Saved data entries:
=== Begin Enclosure ===

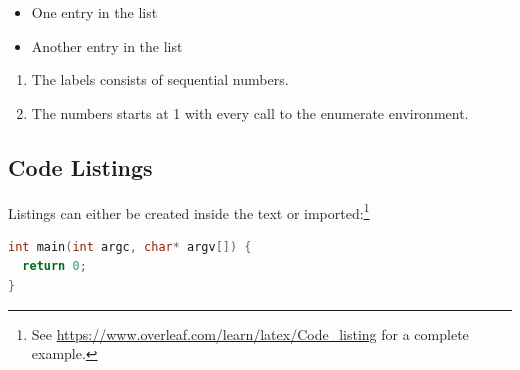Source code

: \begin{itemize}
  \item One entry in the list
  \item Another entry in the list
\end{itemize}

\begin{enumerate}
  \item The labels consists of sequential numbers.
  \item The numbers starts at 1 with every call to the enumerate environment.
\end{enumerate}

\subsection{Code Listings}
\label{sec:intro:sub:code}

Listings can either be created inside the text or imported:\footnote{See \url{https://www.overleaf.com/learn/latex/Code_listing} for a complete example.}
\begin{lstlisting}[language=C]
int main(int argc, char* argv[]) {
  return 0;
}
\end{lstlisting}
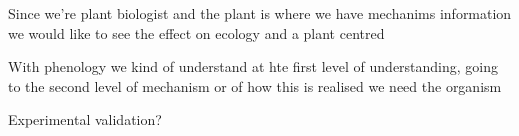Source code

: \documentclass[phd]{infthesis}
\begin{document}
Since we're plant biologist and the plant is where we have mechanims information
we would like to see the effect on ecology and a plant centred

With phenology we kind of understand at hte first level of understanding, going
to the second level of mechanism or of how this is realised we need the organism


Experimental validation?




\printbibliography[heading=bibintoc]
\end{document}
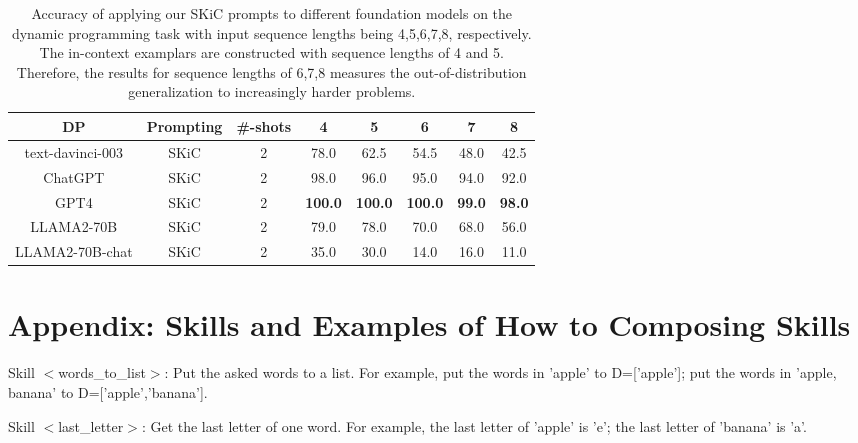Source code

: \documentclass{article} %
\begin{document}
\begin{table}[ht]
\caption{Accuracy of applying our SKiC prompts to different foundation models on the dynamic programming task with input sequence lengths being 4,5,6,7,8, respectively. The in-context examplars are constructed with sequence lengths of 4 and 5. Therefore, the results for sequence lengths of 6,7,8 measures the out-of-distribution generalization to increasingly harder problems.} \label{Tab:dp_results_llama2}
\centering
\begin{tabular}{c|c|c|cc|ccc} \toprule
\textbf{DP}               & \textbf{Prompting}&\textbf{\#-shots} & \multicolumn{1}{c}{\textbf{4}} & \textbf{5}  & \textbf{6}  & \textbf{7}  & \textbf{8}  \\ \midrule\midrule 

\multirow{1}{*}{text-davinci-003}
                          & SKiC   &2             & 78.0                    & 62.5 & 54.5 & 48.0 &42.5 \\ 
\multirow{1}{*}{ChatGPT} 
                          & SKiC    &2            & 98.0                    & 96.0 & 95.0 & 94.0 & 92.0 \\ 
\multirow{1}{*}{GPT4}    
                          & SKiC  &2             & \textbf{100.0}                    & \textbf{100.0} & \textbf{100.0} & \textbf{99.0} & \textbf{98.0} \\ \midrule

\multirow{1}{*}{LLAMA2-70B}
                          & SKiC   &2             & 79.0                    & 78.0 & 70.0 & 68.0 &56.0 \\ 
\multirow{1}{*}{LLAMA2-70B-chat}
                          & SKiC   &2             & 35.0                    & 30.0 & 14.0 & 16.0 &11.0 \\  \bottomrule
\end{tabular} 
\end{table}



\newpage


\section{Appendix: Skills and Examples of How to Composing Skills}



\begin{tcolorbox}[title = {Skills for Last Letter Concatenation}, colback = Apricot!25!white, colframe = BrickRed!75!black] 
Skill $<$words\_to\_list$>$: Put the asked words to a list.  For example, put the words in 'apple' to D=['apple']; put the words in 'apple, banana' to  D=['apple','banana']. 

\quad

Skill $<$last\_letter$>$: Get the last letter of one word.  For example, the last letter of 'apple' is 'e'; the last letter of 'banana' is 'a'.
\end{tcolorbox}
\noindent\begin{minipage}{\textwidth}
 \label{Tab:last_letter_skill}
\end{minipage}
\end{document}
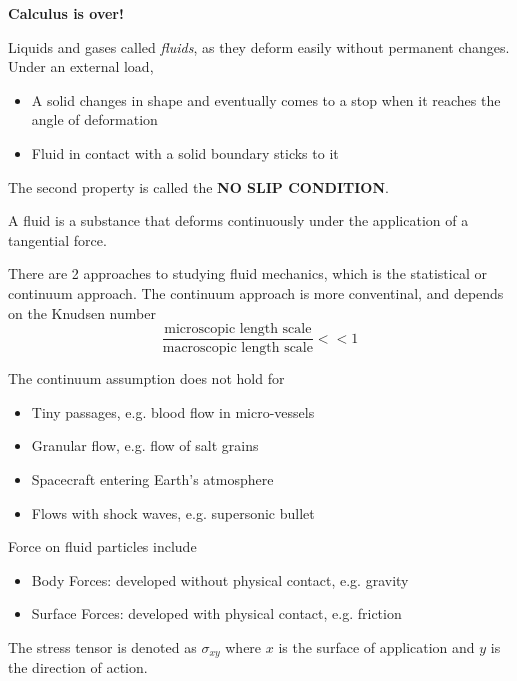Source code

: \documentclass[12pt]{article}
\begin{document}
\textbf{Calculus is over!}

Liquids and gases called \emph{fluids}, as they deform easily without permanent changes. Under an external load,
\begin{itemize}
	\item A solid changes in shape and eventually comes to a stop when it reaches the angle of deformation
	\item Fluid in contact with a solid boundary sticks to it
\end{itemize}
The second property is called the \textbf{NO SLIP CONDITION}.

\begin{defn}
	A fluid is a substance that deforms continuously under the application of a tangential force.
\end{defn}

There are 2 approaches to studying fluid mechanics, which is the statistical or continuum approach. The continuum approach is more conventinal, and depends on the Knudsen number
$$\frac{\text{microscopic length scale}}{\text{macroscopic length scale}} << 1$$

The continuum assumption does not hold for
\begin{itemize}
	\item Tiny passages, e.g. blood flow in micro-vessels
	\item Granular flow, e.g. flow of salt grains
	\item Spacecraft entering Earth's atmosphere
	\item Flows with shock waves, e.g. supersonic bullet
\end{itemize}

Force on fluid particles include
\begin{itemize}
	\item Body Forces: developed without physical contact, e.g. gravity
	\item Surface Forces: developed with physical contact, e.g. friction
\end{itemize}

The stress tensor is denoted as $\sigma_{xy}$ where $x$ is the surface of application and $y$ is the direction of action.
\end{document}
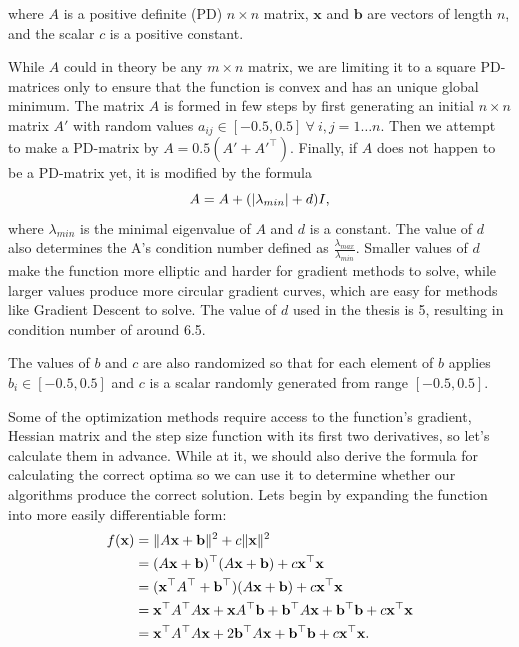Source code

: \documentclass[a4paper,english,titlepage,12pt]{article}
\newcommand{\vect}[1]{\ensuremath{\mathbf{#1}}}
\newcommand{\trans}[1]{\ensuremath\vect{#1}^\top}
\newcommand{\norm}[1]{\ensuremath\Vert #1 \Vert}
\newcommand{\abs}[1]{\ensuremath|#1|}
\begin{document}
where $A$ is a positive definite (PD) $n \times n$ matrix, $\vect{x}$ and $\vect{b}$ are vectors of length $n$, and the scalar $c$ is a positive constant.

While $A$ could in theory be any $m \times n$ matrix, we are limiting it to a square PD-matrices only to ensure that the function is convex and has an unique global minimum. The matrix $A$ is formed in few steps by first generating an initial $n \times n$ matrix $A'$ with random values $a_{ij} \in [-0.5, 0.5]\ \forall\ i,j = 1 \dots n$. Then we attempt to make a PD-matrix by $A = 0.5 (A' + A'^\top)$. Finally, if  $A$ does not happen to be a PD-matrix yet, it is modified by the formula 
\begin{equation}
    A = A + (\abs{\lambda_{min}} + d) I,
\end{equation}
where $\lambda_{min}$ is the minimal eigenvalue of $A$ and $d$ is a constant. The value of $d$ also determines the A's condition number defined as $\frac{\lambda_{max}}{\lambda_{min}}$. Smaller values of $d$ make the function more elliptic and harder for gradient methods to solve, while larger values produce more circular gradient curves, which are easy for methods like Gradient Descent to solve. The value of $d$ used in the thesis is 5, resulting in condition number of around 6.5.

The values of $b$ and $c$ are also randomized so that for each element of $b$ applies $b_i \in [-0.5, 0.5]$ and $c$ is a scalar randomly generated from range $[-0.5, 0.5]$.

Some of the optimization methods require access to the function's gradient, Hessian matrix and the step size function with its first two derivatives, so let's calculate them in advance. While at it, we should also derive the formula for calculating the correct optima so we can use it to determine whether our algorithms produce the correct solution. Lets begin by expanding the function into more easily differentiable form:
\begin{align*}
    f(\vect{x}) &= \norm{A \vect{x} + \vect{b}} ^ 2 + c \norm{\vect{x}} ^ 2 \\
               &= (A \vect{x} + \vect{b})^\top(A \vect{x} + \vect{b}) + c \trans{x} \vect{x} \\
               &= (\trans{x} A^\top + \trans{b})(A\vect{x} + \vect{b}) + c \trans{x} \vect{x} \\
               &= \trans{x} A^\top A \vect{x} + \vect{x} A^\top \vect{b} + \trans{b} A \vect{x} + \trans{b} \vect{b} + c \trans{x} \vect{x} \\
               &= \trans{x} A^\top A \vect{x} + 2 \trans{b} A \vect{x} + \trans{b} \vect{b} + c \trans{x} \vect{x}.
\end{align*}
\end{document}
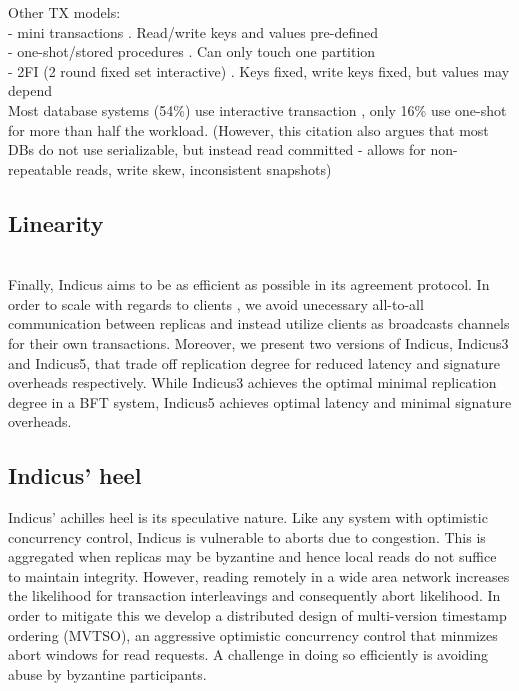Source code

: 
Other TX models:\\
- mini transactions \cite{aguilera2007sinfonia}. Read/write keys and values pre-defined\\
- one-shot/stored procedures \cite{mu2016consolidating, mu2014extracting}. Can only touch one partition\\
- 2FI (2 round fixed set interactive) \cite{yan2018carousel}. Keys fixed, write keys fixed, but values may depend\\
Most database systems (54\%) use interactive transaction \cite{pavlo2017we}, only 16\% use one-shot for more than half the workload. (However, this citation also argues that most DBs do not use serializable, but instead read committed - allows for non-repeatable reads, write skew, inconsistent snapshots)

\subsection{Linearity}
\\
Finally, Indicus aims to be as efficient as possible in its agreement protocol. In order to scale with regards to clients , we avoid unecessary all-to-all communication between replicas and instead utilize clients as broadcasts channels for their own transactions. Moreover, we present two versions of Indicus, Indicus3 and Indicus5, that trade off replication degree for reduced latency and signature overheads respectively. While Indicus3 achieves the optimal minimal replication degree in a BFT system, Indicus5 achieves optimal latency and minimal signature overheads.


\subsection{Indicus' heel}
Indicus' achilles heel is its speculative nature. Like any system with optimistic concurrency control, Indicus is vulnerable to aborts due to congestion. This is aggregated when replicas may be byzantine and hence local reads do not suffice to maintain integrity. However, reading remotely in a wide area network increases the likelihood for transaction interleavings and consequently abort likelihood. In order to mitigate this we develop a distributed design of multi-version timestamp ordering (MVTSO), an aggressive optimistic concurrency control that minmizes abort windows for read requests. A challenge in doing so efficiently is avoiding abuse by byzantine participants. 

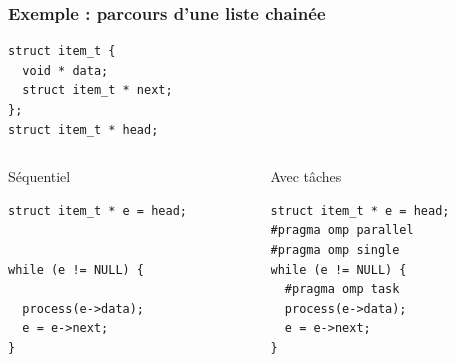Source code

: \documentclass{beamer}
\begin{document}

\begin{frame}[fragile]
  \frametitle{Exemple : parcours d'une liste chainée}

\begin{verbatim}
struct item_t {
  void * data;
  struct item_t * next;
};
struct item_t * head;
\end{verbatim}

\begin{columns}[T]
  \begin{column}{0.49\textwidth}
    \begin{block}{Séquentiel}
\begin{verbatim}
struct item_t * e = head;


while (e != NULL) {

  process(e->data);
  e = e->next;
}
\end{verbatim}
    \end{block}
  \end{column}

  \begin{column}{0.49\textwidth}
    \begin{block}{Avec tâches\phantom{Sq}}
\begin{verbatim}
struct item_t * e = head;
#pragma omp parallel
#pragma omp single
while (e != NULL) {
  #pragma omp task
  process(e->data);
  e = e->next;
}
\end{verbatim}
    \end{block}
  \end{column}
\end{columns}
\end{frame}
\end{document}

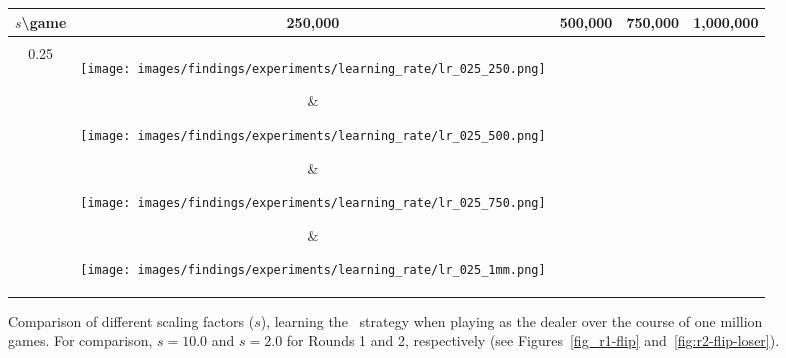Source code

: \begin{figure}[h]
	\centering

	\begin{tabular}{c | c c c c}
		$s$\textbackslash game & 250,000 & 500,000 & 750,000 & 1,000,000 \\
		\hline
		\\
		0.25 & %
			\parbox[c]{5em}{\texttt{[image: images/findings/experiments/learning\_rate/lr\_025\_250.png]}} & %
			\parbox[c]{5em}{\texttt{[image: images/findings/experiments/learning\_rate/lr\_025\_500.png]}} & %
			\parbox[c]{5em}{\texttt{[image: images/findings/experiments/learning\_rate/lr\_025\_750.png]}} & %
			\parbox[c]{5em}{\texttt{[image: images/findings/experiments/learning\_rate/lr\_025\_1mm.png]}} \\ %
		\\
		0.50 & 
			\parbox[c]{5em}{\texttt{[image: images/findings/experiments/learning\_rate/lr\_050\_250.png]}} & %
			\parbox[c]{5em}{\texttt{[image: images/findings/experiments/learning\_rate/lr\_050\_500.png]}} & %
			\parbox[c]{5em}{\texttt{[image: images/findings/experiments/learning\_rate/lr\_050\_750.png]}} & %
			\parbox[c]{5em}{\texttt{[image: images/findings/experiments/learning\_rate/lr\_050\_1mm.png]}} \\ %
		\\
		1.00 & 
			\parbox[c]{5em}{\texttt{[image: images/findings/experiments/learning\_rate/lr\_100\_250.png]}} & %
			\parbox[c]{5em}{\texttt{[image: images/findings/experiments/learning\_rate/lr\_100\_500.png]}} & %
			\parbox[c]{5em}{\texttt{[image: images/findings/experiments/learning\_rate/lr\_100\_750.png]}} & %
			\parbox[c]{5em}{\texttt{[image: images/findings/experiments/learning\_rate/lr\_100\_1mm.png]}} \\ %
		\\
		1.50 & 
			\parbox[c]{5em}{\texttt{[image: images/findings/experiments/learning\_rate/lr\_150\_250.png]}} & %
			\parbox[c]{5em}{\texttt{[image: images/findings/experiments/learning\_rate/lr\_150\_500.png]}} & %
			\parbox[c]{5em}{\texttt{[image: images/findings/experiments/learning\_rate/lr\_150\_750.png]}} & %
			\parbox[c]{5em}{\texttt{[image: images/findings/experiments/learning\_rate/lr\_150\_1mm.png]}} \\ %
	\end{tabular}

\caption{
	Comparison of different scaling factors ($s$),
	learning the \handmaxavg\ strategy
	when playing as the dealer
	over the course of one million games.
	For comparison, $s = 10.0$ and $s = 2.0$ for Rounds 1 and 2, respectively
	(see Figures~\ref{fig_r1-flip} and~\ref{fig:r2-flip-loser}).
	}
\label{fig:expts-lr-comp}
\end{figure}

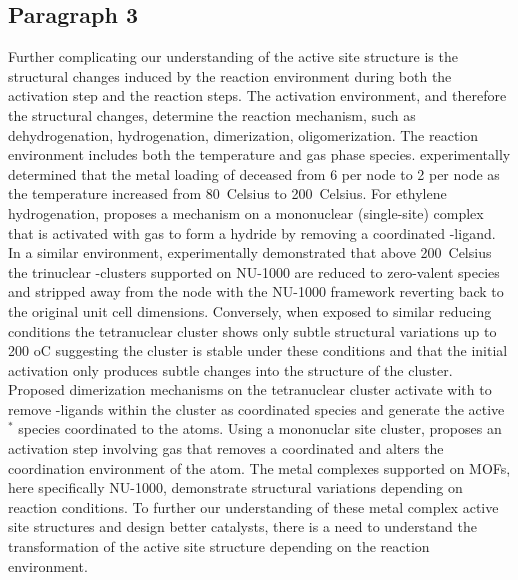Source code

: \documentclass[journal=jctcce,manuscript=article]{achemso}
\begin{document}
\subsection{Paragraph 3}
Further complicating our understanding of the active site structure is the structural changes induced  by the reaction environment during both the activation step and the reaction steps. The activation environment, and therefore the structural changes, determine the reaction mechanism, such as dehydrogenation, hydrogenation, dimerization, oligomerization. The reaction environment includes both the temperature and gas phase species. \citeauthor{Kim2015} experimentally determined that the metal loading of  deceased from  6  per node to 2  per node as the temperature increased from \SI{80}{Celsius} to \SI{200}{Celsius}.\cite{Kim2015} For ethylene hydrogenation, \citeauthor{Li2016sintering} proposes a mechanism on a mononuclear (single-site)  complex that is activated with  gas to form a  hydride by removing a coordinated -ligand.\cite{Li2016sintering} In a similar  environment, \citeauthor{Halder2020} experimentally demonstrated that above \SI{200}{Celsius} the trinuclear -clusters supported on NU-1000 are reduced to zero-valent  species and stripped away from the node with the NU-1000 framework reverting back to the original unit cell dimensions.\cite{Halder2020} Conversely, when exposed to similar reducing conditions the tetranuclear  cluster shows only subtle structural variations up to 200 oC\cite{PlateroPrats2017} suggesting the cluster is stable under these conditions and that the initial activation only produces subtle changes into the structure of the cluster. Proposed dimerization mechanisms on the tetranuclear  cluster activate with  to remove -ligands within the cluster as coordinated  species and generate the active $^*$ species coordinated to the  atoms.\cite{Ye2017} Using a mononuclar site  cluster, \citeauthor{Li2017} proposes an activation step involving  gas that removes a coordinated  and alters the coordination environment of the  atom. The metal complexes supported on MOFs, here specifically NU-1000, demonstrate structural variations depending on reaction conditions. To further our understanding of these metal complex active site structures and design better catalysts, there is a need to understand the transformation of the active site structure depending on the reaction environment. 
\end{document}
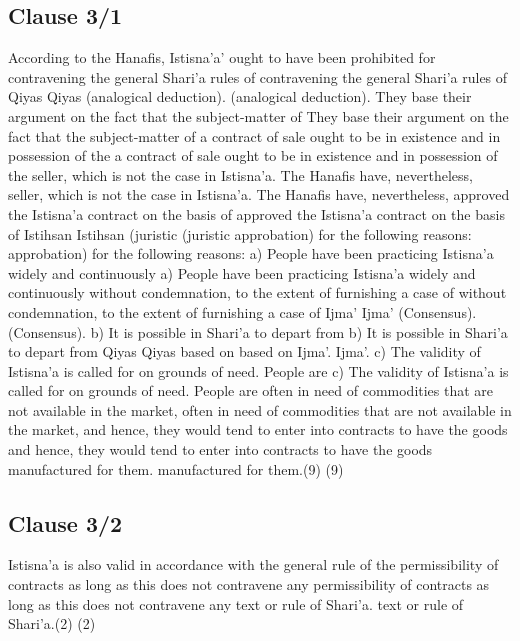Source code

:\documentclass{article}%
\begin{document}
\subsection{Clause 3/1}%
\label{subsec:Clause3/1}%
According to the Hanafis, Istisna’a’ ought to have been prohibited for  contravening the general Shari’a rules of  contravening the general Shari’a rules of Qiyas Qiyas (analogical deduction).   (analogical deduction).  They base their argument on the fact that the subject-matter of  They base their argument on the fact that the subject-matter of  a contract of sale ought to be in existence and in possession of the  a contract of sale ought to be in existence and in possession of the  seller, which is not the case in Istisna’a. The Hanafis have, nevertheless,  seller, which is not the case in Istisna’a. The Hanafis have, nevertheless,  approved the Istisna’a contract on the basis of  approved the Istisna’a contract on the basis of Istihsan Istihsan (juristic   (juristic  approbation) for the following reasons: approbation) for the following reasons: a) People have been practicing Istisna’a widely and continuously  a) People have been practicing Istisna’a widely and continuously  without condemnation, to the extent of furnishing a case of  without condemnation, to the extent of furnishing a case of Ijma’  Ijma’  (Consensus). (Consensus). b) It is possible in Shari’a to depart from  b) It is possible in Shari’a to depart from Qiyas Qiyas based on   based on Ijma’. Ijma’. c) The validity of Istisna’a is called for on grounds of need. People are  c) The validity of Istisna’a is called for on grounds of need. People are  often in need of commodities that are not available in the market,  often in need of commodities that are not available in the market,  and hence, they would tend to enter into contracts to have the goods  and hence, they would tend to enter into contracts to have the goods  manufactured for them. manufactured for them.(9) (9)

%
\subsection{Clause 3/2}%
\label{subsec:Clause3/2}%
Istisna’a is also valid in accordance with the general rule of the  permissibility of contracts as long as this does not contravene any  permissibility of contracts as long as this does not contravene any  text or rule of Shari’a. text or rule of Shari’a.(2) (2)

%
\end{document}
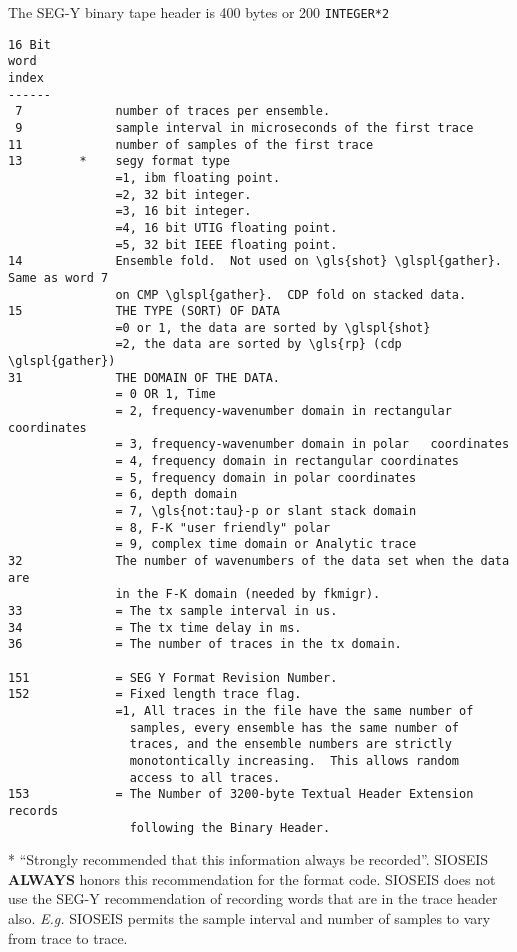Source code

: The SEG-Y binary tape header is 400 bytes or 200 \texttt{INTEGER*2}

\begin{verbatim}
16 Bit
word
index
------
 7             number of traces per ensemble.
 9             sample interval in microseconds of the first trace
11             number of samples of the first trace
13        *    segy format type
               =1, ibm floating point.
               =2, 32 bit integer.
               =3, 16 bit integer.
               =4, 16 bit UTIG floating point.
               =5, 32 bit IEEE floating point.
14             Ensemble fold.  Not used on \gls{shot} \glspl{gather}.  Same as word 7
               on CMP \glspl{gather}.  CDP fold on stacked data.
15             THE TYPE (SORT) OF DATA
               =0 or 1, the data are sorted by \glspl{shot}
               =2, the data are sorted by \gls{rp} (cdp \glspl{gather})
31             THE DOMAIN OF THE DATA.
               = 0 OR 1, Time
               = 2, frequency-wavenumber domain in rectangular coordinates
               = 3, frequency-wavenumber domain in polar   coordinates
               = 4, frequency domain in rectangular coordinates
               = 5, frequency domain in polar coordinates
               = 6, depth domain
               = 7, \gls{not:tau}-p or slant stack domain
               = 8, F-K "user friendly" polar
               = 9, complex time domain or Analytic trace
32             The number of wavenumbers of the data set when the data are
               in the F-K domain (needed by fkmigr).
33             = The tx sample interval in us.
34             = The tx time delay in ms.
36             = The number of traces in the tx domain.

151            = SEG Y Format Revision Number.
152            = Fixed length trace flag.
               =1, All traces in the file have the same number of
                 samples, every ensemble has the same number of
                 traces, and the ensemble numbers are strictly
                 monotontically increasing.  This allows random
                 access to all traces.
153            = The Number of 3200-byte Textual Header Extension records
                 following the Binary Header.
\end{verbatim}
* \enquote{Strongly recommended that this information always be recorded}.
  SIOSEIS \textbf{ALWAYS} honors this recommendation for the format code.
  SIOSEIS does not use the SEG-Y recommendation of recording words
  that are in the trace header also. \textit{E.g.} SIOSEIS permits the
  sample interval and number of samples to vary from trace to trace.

=== End Enclosure ===

**DESCRIPTION OF THE TASK**. If a line in the records above contains the word "ensuremath", copy it.

**COMPLETED TASK**.
\newcommand{\vect}[1]{\ensuremath{\mathbf{#1}}}
\newcommand{\trans}[1]{\ensuremath\vect{#1}^\top}
\newcommand{\norm}[1]{\ensuremath\Vert #1 \Vert}
\newcommand{\abs}[1]{\ensuremath|#1|}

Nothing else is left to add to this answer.